An established thought leader, international keynote speaker, and a pioneer in the edtech and L&D space, Penzo is passionate about the implications of new work patterns in the digital age. In particular, through Zick Learn he is a proponent of the 4-day week which he believes leads to improvements across a wide range of well-being metrics, including positive affect, work-family and work-life balance, and several domains of life satisfaction, as well as how microlearning eliminates redundant and time-consuming learning modules.

“I currently describe myself as a recovering consultant, because I spent the past 10 years of my life working at Frog Design. Frog is one of the largest product design and strategy firms globally. It’s the company that designed the Macintosh back in the 80s with Steve Jobs, it’s the company that designed the experience for the Disney theme parks. And also while being there, I was leading the technology teams in Europe,” Penzo explains.

“My passion for entrepreneurship was so strong that even before joining Frog, I put on paper with them contractually that it was allowed to build new ventures on the side, obviously, as long as they were not competing with Frog itself. So I founded two companies while I was at Frog; one was Talent Garden at DCU. Talent Garden was born as one of the major co working campuses in Europe and the other was the Frontiers of Interaction conferences. Our main product today is called Frontiers Health, which is a conference entirely focused on digital healthcare.”

In terms of his decision to locate Zick Learn in Dublin, Penzo said it made sense from a skills perspective.

“I think Dublin and Ireland at large is one of the best places in Europe to build up a new venture. If you look at the Government supports and legislation it is so much easier for entrepreneurs to build a new organistion and hire a team, it’s much easier than other parts of Europe.

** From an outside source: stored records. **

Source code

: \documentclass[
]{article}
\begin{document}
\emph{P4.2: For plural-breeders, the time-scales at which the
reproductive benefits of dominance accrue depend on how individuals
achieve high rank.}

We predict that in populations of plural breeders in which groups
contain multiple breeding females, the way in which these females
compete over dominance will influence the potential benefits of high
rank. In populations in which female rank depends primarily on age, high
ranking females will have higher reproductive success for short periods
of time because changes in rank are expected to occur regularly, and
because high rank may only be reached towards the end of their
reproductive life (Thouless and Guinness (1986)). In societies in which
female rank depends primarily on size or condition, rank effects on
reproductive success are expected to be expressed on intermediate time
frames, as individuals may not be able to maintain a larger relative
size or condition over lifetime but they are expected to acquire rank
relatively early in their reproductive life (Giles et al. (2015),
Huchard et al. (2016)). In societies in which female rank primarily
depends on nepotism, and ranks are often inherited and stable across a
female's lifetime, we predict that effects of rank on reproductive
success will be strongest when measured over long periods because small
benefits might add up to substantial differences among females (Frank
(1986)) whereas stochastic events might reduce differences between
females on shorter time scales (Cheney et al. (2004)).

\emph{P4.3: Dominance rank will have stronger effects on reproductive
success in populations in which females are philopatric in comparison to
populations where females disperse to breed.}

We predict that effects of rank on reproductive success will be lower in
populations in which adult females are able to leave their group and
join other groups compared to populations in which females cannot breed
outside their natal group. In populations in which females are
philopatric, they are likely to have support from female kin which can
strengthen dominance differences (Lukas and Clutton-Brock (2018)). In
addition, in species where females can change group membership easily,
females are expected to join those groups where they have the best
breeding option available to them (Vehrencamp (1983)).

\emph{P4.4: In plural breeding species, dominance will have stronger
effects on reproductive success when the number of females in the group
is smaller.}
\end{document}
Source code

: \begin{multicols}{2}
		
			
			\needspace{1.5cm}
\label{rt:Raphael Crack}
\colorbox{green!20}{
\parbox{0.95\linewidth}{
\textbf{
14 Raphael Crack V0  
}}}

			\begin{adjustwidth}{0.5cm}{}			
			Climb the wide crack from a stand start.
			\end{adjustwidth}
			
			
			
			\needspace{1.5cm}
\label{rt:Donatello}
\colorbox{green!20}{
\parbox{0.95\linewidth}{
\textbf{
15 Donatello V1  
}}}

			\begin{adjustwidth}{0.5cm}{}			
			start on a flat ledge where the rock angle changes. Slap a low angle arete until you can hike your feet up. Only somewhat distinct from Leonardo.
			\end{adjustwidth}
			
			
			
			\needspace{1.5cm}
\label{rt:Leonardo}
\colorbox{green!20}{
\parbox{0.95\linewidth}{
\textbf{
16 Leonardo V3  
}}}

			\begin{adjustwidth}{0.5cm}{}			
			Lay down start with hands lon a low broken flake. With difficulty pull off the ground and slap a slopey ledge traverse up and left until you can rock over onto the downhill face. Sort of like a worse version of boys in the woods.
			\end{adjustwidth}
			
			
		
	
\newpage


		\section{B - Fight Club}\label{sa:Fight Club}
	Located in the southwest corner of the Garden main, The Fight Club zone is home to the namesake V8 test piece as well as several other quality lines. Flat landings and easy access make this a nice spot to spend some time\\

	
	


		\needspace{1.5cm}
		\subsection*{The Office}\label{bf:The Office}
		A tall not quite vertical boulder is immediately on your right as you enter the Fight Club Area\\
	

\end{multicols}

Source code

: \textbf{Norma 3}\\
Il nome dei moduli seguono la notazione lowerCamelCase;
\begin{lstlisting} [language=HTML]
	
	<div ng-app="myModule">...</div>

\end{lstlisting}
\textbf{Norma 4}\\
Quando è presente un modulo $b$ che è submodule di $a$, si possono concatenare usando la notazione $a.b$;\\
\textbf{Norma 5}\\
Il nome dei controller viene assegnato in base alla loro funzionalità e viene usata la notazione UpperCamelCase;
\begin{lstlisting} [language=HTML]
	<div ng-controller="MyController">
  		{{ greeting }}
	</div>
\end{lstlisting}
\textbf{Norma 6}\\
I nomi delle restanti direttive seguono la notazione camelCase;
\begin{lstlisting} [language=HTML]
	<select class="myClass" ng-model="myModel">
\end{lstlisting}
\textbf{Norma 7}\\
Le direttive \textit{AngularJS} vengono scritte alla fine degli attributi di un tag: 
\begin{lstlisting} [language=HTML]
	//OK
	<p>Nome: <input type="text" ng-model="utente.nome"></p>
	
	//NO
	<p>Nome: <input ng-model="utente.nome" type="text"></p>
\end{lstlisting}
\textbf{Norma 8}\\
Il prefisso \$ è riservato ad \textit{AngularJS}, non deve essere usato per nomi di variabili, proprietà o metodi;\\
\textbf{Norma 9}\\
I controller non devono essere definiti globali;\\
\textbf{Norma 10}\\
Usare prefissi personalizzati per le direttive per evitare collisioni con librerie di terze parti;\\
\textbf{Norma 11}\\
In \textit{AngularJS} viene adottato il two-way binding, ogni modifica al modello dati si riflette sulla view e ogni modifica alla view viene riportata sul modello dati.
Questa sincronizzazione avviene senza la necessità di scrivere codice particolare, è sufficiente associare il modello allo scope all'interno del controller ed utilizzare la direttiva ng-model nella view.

“The second reason is the talent pool and its draw for people all over the world. The tech giants have settled their headquarters there and for a small tech company like ours you don’t need to worry about your tech hires relocating from all over Europe because they are already there.”

Penzo said that he has exited Talent Garden and Frontiers to focus all of his energies on Zick Learn.

His passion is transforming ideas into products and services and bringing them to market. “I would describe it as an urge to build something and to me the best way to build something is to create a company around it, and then bring the product to market.”

Discussing entrepreneurship, he believes people need to think carefully before starting a business.

“I don’t think it’s for everybody. It’s a tough job. You touched an open nerve about entrepreneurship which is about the loneliness – even when you have a large scale team as an entrepreneur, you’re guided by your vision. And you need to be sure that you’re sleeping, eating and drinking this vision, and working constantly to bring this vision to execution. And that’s why I believe that, for at least me, personally, it’s of the fundamental importance of being surrounded by co-founders I can rely upon, because everybody of us will have highs and lows. So it’s good when you are in in your lower moment, you have somebody on your side that can help you support you and guide you further.

“And the other skill that I believe is of fundamental importance is the ability of constantly giving 200% of yourself to your enterprise. I’m not saying I don’t believe to the fact that an entrepreneur is somebody that doesn’t sleep, doesn’t eat, doesn’t travel doesn’t have any fun, because there’s only the only the enterprise to for him to or her to be focused upon. But at least for myself, even though when I’m partying or traveling, the constant focal point of my thoughts: it’s always my product. It’s always my client.

“If you do it [entrepreneurship] for the money, probably, you’ve made the wrong decision. There are so much better options for you on the market. The reason I build ventures as I said before, I have the physical need of bringing my ideas to reality.”

A revolution in learning

No matter what job you are doing today, it is widely accepted that the need to learn and train continually is part and parcel of what you do. Penzo believes that professionals will need to absorb information faster and train continually.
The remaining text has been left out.